On Thursday, the BSP filed before the Department of Justice (DOJ) a P1 billion syndicated estafa case against De los Angeles and other officers of affiliate companies of Legacy for the alleged swindling of the public and siphoning of funds from the Rural Bank of DARBCI, a rural bank with offices in General Santos and Cebu City.
Aside from Delos Angeles, the BSP-Office of Special Investigation also charged Alexis Petralba, consultant of Pilipino Rural Bank Inc.; Namnama Pasetes, chief finance officer of Legacy Consolidated Plans, Inc.; Carolina Hinola, president of LCPI; Roy Hilario, president of Fusion Capital Corporation; Bruce Rafanan, executive assistant of Hilario; Virgilio Odejar, president of RBPI; Rural Bank of DARBCI; and several John and Jane Does.
The BSP said that while records as of Sept. 30, 2008 indicate that DARBCI had P830 million in deposits, its cash position was less than P1 million.
The charges were the third set that BSP filed against those operating the Legacy banks, although the two previous sets of cases did not include De los Angeles.

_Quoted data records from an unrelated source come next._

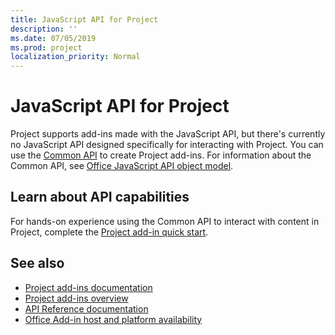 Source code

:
 ```yaml
---
title: JavaScript API for Project
description: ''
ms.date: 07/05/2019
ms.prod: project
localization_priority: Normal
---
```


# JavaScript API for Project

Project supports add-ins made with the JavaScript API, but there's currently no JavaScript API designed specifically for interacting with Project. You can use the [Common API](/javascript/api/office) to create Project add-ins. For information about the Common API, see [Office JavaScript API object model](../../develop/office-javascript-api-object-model.md). 

## Learn about API capabilities

For hands-on experience using the Common API to interact with content in Project, complete the [Project add-in quick start](../../quickstarts/project-quickstart.md). 

## See also

- [Project add-ins documentation](../../project/index.md)
- [Project add-ins overview](../../project/project-add-ins.md)
- [API Reference documentation](../javascript-api-for-office.md)
- [Office Add-in host and platform availability](../../overview/office-add-in-availability.md) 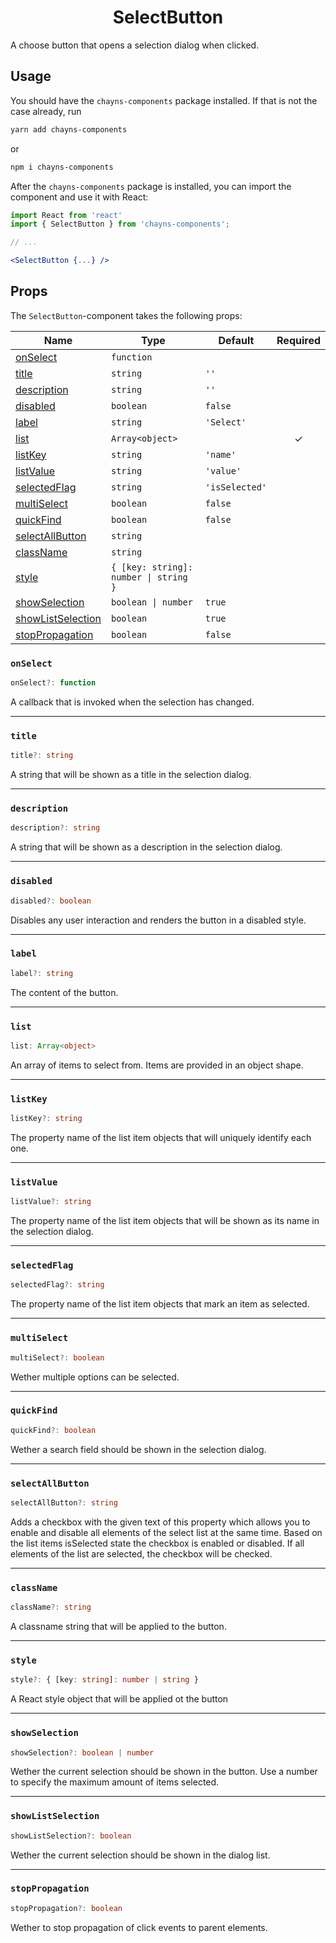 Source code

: <div align="center"><h1>SelectButton</h1></div>

A choose button that opens a selection dialog when clicked.

## Usage

You should have the `chayns-components` package installed. If that is not the
case already, run

```bash
yarn add chayns-components
```

or

```bash
npm i chayns-components
```

After the `chayns-components` package is installed, you can import the component
and use it with React:

```jsx
import React from 'react'
import { SelectButton } from 'chayns-components';

// ...

<SelectButton {...} />
```

## Props

The `SelectButton`-component takes the following props:

| Name                                    | Type                                  | Default        | Required |
| --------------------------------------- | ------------------------------------- | -------------- | :------: |
| [onSelect](#onselect)                   | `function`                            |                |          |
| [title](#title)                         | `string`                              | `''`           |          |
| [description](#description)             | `string`                              | `''`           |          |
| [disabled](#disabled)                   | `boolean`                             | `false`        |          |
| [label](#label)                         | `string`                              | `'Select'`     |          |
| [list](#list)                           | `Array<object>`                       |                |    ✓     |
| [listKey](#listkey)                     | `string`                              | `'name'`       |          |
| [listValue](#listvalue)                 | `string`                              | `'value'`      |          |
| [selectedFlag](#selectedflag)           | `string`                              | `'isSelected'` |          |
| [multiSelect](#multiselect)             | `boolean`                             | `false`        |          |
| [quickFind](#quickfind)                 | `boolean`                             | `false`        |          |
| [selectAllButton](#selectallbutton)     | `string`                              |                |          |
| [className](#classname)                 | `string`                              |                |          |
| [style](#style)                         | `{ [key: string]: number \| string }` |                |          |
| [showSelection](#showselection)         | `boolean \| number`                   | `true`         |          |
| [showListSelection](#showlistselection) | `boolean`                             | `true`         |          |
| [stopPropagation](#stoppropagation)     | `boolean`                             | `false`        |          |

### `onSelect`

```ts
onSelect?: function
```

A callback that is invoked when the selection has changed.

---

### `title`

```ts
title?: string
```

A string that will be shown as a title in the selection dialog.

---

### `description`

```ts
description?: string
```

A string that will be shown as a description in the selection dialog.

---

### `disabled`

```ts
disabled?: boolean
```

Disables any user interaction and renders the button in a disabled style.

---

### `label`

```ts
label?: string
```

The content of the button.

---

### `list`

```ts
list: Array<object>
```

An array of items to select from. Items are provided in an object shape.

---

### `listKey`

```ts
listKey?: string
```

The property name of the list item objects that will uniquely identify each one.

---

### `listValue`

```ts
listValue?: string
```

The property name of the list item objects that will be shown as its name in the
selection dialog.

---

### `selectedFlag`

```ts
selectedFlag?: string
```

The property name of the list item objects that mark an item as selected.

---

### `multiSelect`

```ts
multiSelect?: boolean
```

Wether multiple options can be selected.

---

### `quickFind`

```ts
quickFind?: boolean
```

Wether a search field should be shown in the selection dialog.

---

### `selectAllButton`

```ts
selectAllButton?: string
```

Adds a checkbox with the given text of this property which allows you to enable
and disable all elements of the select list at the same time. Based on the list
items isSelected state the checkbox is enabled or disabled. If all elements of
the list are selected, the checkbox will be checked.

---

### `className`

```ts
className?: string
```

A classname string that will be applied to the button.

---

### `style`

```ts
style?: { [key: string]: number | string }
```

A React style object that will be applied ot the button

---

### `showSelection`

```ts
showSelection?: boolean | number
```

Wether the current selection should be shown in the button. Use a number to
specify the maximum amount of items selected.

---

### `showListSelection`

```ts
showListSelection?: boolean
```

Wether the current selection should be shown in the dialog list.

---

### `stopPropagation`

```ts
stopPropagation?: boolean
```

Wether to stop propagation of click events to parent elements.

Last January 5, the BSP filed criminal charges against 16 officers, employees and agents for 49 counts of falsification of public and commercial documents, plus one case each of false reporting and false statement. Involved were the Rural Bank of Paranaque, Rural Bank of San Jose Batangas, Dynamic Rural Bank Calatagan Batangas, and Rural Bank of DARBCI in South Cotabato.
On February 6, the BSP filed with the DOJ cases for 116 counts of falsification of public and comercial documents plus 2 counts of false statemetns against 18 officers, employees, and agents of 4 rural banks belonging to the Legacy Group: Rural Bank of Paranaque, Rural Bank of DARBCI in South Cotabato, Rural Bank of San Jose Batangas and Bank of East Asia.
The cases were filed as BSP's investigations uncovered massive diversion of funds by the said banks using fictitious loans. During the validation process, many of the banks' borrowers denied having obtained loans from the closed banks while others admitted having signed blank documents in consideration of commission fees ranging from P10,000 to P15,000 for supposed loans amounting to millions of pesos.
The BSP also discovered that falsified documents were used to support alleged loans. Public documents falsified included Mayor's Permits and DTI registration certificates. In effect, the fictitious loans were used to siphon money from the banks.
The BSP said more charges are being prepared against officers of the Legacy Group and Legacy Banks.
It asked the DOJ to include those that have been charged in the Bureau of Immigration's watchlist.